Assignee: nthomas → anodelman
We'll need to push data in with the collect.cgi script, which ended up somewhat mangled when I fixed up the link format. This is just a minor bustage fix - patches for buildbot to come.
Attachment #332767 - Flags: review?(morgamic)
Attachment #332767 - Flags: review?(morgamic) → review?(laura)
Comment on attachment 332767 [details] [diff] [review] [Checked in]repair broken collect.cgi graph server script Looks fine to me.
Attachment #332767 - Flags: review?(laura) → review+
Comment on attachment 332767 [details] [diff] [review] [Checked in]repair broken collect.cgi graph server script changeset: 98:81a60b46f0b7
Attachment #332767 - Attachment description: repair broken collect.cgi graph server script → [Checked in]repair broken collect.cgi graph server script
Found another problem with the collect.cgi script - getting some wonky results when we don't provide a reasonable default to the date variable.
Attachment #333313 - Flags: review?(laura)
This is the new class to be able to send info to the graph server. Assumptions: - build property is set called 'testresults' which is a list of lists, each individual list being of the form (testshortname, testlongname, value) (ie, ('Z', 'codesighs', '1.03') - start time of the build is used to timestamp the results on the graph server - format of the link to the graph server is always http://server/selector/collect.cgi (ie, http://graphs-stage.mozilla.org/server/collect.cgi) This could really use more (or any) error handling. On the plus side, it is up and working on staging so I have pretty high confidence that it will work in production.
Attachment #333319 - Flags: review?(bhearsum)
Comment on attachment 333319 [details] [diff] [review] [checked in] add GraphServerPost custom buildstep >Index: test.py >=================================================================== >RCS file: /cvsroot/mozilla/tools/buildbotcustom/steps/test.py,v >retrieving revision 1.4 >diff -u -8 -p -r1.4 test.py >--- test.py 30 May 2008 14:53:47 -0000 1.4 >+++ test.py 11 Aug 2008 23:45:58 -0000 >@@ -17,25 +17,30 @@ > # Mozilla Corporation. > # Portions created by the Initial Developer are Copyright (C) 2007 > # the Initial Developer.
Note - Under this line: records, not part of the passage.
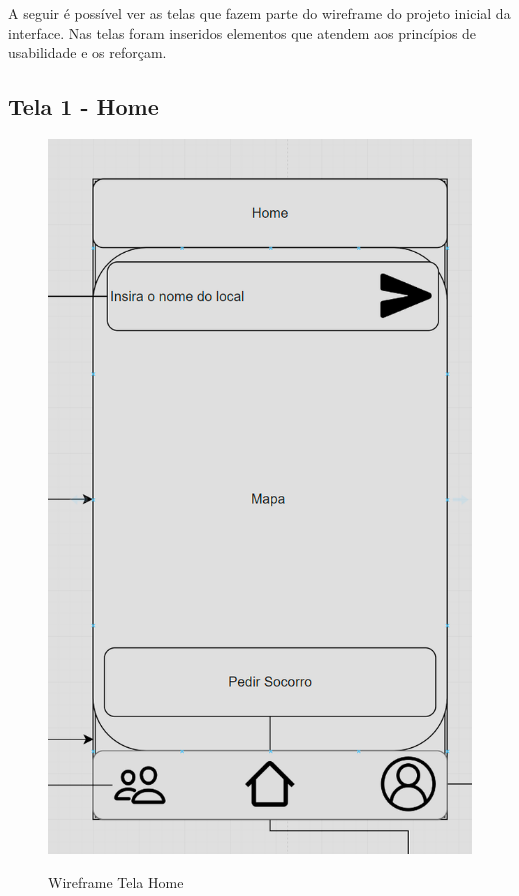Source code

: A seguir é possível ver as telas que fazem parte do wireframe do projeto inicial da interface. Nas telas foram inseridos elementos que atendem aos princípios de usabilidade e os reforçam.
\subsection{Tela 1 - Home}
\begin{figure}[H]
  \begin{center}
  \includegraphics[width=0.3\linewidth]{images/wire-tela-home.png}\\
  \end{center}
  \caption[Wireframe Tela Home]{Wireframe Tela Home}
  \label{fig:wireframe-tela-home}
\end{figure}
All Rights Reserved. > # > # Contributor(s): > # Ben Hearsum <bhearsum@mozilla.com> > # Rob Campbell <rcampbell@mozilla.com> > # Chris Cooper <coop@mozilla.com> >+# Alice Nodelman <anodelman@mozilla.com> > # ***** END LICENSE BLOCK ***** > > from buildbot.steps.shell import ShellCommand >-from buildbot.status.builder import FAILURE >+from buildbot.status.builder import FAILURE, SUCCESS >+from buildbot.process.buildstep import BuildStep > >+import urllib #for conntacting the graph server It'd be better to use Twisted's HTTP library here. urllib is blocking and can hang the BuildMaster while running. This would hurt a lot if DNS or the graph server went down. There's an example of how to use it further down. >+ >+ self.build.setProperty('testresults', [("RLk", "refcnt_leaks", formatBytes(leaks,3))]) >+ This can just be self.setProperty() >+ for res in self.testresults: >+ testname, testlongname, testval = res >+ params = urllib.urlencode({'branchid': self.buildid, 'value': testval.strip(string.letters), 'testname': testlongname, 'tbox' : self.resultsname, 'type' : "continuous", 'time' : self.timestamp, 'branch' : self.branch}) >+ request = urllib.urlopen(self.graphurl, params) Here's how you could use getPage(): from twisted.web.client import getPage d = getPage(self.graphurl, postdata=params) d.addCallback(self._success) d.addErrback(self._failure) def _success(self, content): # if we hit this, the page was properly. we can grep the log, tinderboxprint, etc, from here lines = content.split('\n') ... ... self.finished(SUCCESS) def _failure(self, junk): # if we hit this, we failed self.finished(FAILURE) Does that make sense? I've gotta r- because of urlopen - with all of the builders there is on the master I suspect this will make it unresponsive a lot.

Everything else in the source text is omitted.